Era ancora intorno al 20% all’epoca della lettera.

Tuttavia, non vi fu coerenza con la politica fiscale, che rimase estremamente espansiva. Mentre nel resto d’Europa i governi correvano per risanare i conti pubblici, in Italia i disavanzi primari rimasero tali fino all’inizio degli anni Novanta. E poiché l’indebitamento era alto, ora che Bankitalia non copriva più le emissioni i tassi d’interesse esplodevano. La spesa per interessi arrivò fino all’apice del 12% del PIL nel 1993. Nel frattempo, il rapporto debito/PIL esplodeva da quasi il 58% del 1980 al 124% del 1994.
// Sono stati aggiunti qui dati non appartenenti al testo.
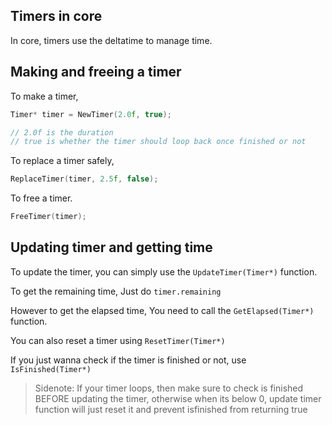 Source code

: ## Timers in core

In core, timers use the deltatime to manage time.

## Making and freeing a timer

To make a timer,
```cpp
Timer* timer = NewTimer(2.0f, true);

// 2.0f is the duration
// true is whether the timer should loop back once finished or not
```

To replace a timer safely,
```cpp
ReplaceTimer(timer, 2.5f, false);
```

To free a timer.
```cpp
FreeTimer(timer);
```


## Updating timer and getting time

To update the timer, you can simply use the `UpdateTimer(Timer*)` function.

To get the remaining time, Just do `timer.remaining`

However to get the elapsed time, You need to call the `GetElapsed(Timer*)` function.

You can also reset a timer using `ResetTimer(Timer*)`

If you just wanna check if the timer is finished or not, use `IsFinished(Timer*)`
> Sidenote: If your timer loops, then make sure to check is finished BEFORE updating the timer, otherwise when its below 0, update timer function will just reset it and prevent isfinished from returning true
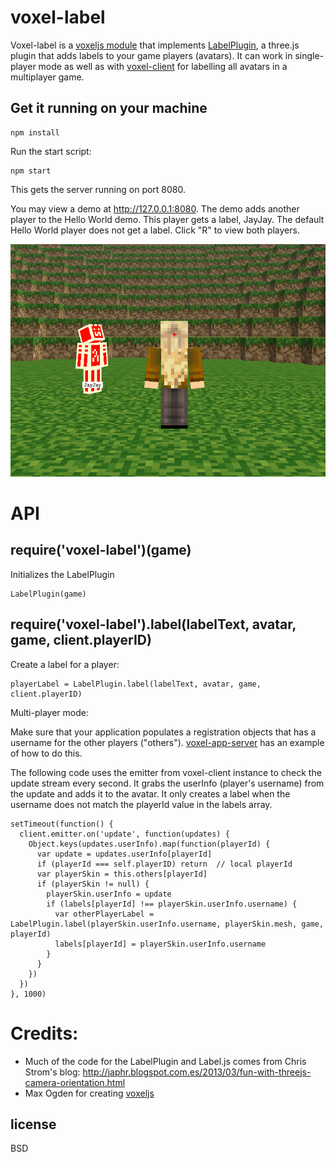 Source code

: # voxel-label

Voxel-label is a [voxeljs module](http://voxeljs.com/#modules) that implements
[LabelPlugin](http://japhr.blogspot.com.es/2013/03/fun-with-threejs-camera-orientation.html), a three.js plugin that
adds labels to your game players (avatars). It can work in single-player mode as well as with
[voxel-client](https://github.com/maxogden/voxel-client) for labelling all avatars in a multiplayer game.

## Get it running on your machine

```
npm install
```

Run the start script:

```
npm start
```

This gets the server running on port 8080.

You may view a demo at http://127.0.0.1:8080. The demo adds another player to the Hello World demo. This player gets a label, JayJay.
The default Hello World player does not get a label. Click "R" to view both players.

![View of both players](voxel-label-avatar.png)

# API

## require('voxel-label')(game)

Initializes the LabelPlugin

    LabelPlugin(game)
    
    
## require('voxel-label').label(labelText, avatar, game, client.playerID)
  
Create a label for a player:
    
    playerLabel = LabelPlugin.label(labelText, avatar, game, client.playerID)

Multi-player mode:

Make sure that your application populates a registration objects that has a username for the other players ("others").
[voxel-app-server](https://github.com/chrisekelley/voxel-app-server/blob/master/www/js/hello-world.js) has an example of how to do this.

The following code uses the emitter from voxel-client instance to check the update stream every second. It grabs the userInfo (player's username) from the update and adds it to the avatar. It only creates a label when the username does not match the playerId value in the labels array. 

    setTimeout(function() {
      client.emitter.on('update', function(updates) {
        Object.keys(updates.userInfo).map(function(playerId) {
          var update = updates.userInfo[playerId]
          if (playerId === self.playerID) return  // local playerId
          var playerSkin = this.others[playerId]
          if (playerSkin != null) {
            playerSkin.userInfo = update
            if (labels[playerId] !== playerSkin.userInfo.username) {
              var otherPlayerLabel = LabelPlugin.label(playerSkin.userInfo.username, playerSkin.mesh, game, playerId)
              labels[playerId] = playerSkin.userInfo.username
            }
          }
        })
      })
    }, 1000)

# Credits:

 - Much of the code for the LabelPlugin and Label.js comes from Chris Strom's blog:
http://japhr.blogspot.com.es/2013/03/fun-with-threejs-camera-orientation.html
 - Max Ogden for creating [voxeljs](http://voxeljs.com)

## license

BSD
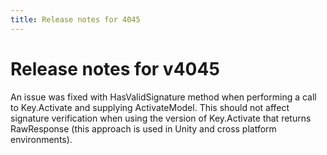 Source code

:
 ```yaml
---
title: Release notes for 4045
---
```


# Release notes for v4045

An issue was fixed with HasValidSignature method when performing a call to Key.Activate and supplying ActivateModel. This should not affect signature verification when using the version of Key.Activate that returns RawResponse (this approach is used in Unity and cross platform environments). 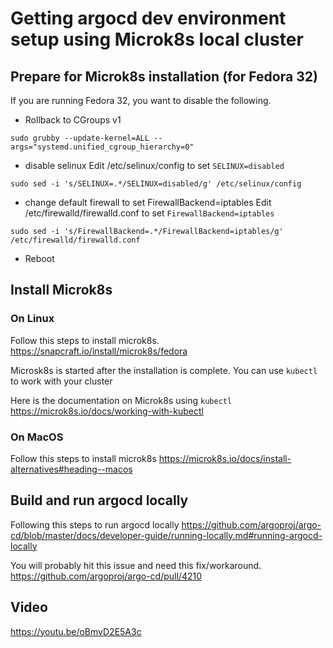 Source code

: # Getting argocd dev environment setup using Microk8s local cluster

## Prepare for Microk8s installation (for Fedora 32)

If you are running Fedora 32, you want to disable the following.

* Rollback to CGroups v1
```shell
sudo grubby --update-kernel=ALL --args="systemd.unified_cgroup_hierarchy=0"
```
* disable selinux
Edit /etc/selinux/config to set `SELINUX=disabled`
```shell
sudo sed -i 's/SELINUX=.*/SELINUX=disabled/g' /etc/selinux/config
```

* change default firewall to set FirewallBackend=iptables
Edit /etc/firewalld/firewalld.conf to set `FirewallBackend=iptables`
```shell
sudo sed -i 's/FirewallBackend=.*/FirewallBackend=iptables/g' /etc/firewalld/firewalld.conf
```
* Reboot

## Install Microk8s

### On Linux
Follow this steps to install microk8s.
https://snapcraft.io/install/microk8s/fedora

Microsk8s is started after the installation is complete.  You can use `kubectl` to work with your cluster

Here is the documentation on Microk8s using `kubectl`
https://microk8s.io/docs/working-with-kubectl

### On MacOS
Follow this steps to install microk8s
https://microk8s.io/docs/install-alternatives#heading--macos

## Build and run argocd locally

Following this steps to run argocd locally
https://github.com/argoproj/argo-cd/blob/master/docs/developer-guide/running-locally.md#running-argocd-locally

You will probably hit this issue and need this fix/workaround.   https://github.com/argoproj/argo-cd/pull/4210

## Video
https://youtu.be/oBmvD2E5A3c
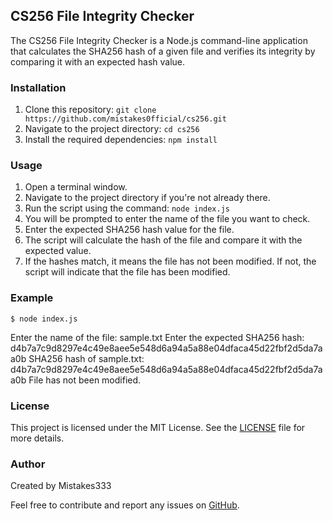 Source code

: ## CS256 File Integrity Checker

The CS256 File Integrity Checker is a Node.js command-line application that calculates the SHA256 hash of a given file and verifies its integrity by comparing it with an expected hash value.

### Installation

1. Clone this repository: `git clone https://github.com/mistakes0fficial/cs256.git`
2. Navigate to the project directory: `cd cs256`
3. Install the required dependencies: `npm install`

### Usage

1. Open a terminal window.
2. Navigate to the project directory if you're not already there.
3. Run the script using the command: `node index.js`
4. You will be prompted to enter the name of the file you want to check.
5. Enter the expected SHA256 hash value for the file.
6. The script will calculate the hash of the file and compare it with the expected value.
7. If the hashes match, it means the file has not been modified. If not, the script will indicate that the file has been modified.

### Example
```node
$ node index.js
```
Enter the name of the file: sample.txt
Enter the expected SHA256 hash: d4b7a7c9d8297e4c49e8aee5e548d6a94a5a88e04dfaca45d22fbf2d5da7aa0b
SHA256 hash of sample.txt: d4b7a7c9d8297e4c49e8aee5e548d6a94a5a88e04dfaca45d22fbf2d5da7aa0b
File has not been modified.


### License

This project is licensed under the MIT License. See the [LICENSE](LICENSE) file for more details.

### Author

Created by Mistakes333

Feel free to contribute and report any issues on [GitHub](https://github.com/mistakes0fficial/cs256).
Debiti a rischio con rialzo dei tassi

Molti commentatori oggi accusano proprio la lettera del 1981 di essere l’origine del collasso fiscale italiano. Invece, la causa va individuata nell’incompletezza di tale gesto. Il Tesoro rinunciava ad essere soccorso, ma non soccorreva sé stesso. I deficit per tutti gli anni Ottanta e fino a quasi la metà del decennio successivo non scesero sotto la doppia cifra. L’incoerenza tra politica monetaria e fiscale fu all’origine della crisi italiana, che perdura a tutt’oggi.

Con la BCE ad alzare i tassi e i governi a continuare a spendere come se fossimo ancora nell’era pre-pandemica, il rischio per l’Area Euro di trasformarsi nell’Italia degli anni Ottanta esiste. Anche perché c’è quasi la convinzione tra i governi che l’aumento dei debiti sia un processo irreversibile. Basti pensare al Regno Unito, travolto nei mesi scorsi da una tempesta finanziaria ai danni di sterlina e Gilt dopo l’annuncio dell’ex governo Truss di un maxi-taglio delle tasse in deficit.

La lezione che stiamo imparando in questa fase è che non puoi indebitarti a cuor leggero mentre le banche centrali aumentano il costo del denaro. Finirai quasi certamente per accusare un aumento della spesa per interessi e un deterioramento della percezione fiscale tra gli investitori.

L’Italia non fu più in grado di risanare i suoi conti pubblici neppure quando i tassi crollarono con l’ingresso nell’euro. E’ uno scenario verosimile per il resto dell’area.